▸ **EXERCISE BRIEF**
Out of the entries that follow, copy each line containing "AutoTypeToScreen".

»»

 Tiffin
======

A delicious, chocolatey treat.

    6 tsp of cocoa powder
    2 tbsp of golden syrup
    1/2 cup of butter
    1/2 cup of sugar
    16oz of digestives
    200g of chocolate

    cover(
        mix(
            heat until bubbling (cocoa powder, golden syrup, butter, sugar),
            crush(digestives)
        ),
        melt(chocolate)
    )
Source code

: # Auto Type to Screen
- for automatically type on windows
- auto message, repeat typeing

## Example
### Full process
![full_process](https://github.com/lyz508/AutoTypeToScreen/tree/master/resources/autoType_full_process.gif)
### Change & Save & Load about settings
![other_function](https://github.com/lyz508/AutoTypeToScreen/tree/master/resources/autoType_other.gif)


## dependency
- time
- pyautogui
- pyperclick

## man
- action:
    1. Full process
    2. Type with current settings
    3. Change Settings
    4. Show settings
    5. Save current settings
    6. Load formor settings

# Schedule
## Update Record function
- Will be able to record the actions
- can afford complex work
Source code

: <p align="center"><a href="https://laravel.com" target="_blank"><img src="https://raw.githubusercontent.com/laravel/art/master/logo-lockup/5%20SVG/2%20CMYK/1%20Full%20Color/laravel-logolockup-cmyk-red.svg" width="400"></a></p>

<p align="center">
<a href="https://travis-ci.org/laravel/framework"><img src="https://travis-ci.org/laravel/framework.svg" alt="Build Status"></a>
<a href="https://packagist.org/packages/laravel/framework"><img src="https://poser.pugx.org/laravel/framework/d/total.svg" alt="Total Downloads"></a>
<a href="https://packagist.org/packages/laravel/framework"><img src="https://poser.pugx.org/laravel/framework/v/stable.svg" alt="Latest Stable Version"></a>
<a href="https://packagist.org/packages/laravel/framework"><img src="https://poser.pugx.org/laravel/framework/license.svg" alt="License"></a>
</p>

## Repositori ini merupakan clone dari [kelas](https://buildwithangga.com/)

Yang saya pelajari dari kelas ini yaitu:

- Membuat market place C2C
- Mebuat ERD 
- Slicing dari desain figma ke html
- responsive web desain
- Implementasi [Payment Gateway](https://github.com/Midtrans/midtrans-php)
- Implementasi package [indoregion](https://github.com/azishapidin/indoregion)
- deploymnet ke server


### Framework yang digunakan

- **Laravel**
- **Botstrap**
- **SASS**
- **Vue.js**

««

▸ **OUTPUT FOR THIS TASK**
![full_process](https://github.com/lyz508/AutoTypeToScreen/tree/master/resources/autoType_full_process.gif)
![other_function](https://github.com/lyz508/AutoTypeToScreen/tree/master/resources/autoType_other.gif)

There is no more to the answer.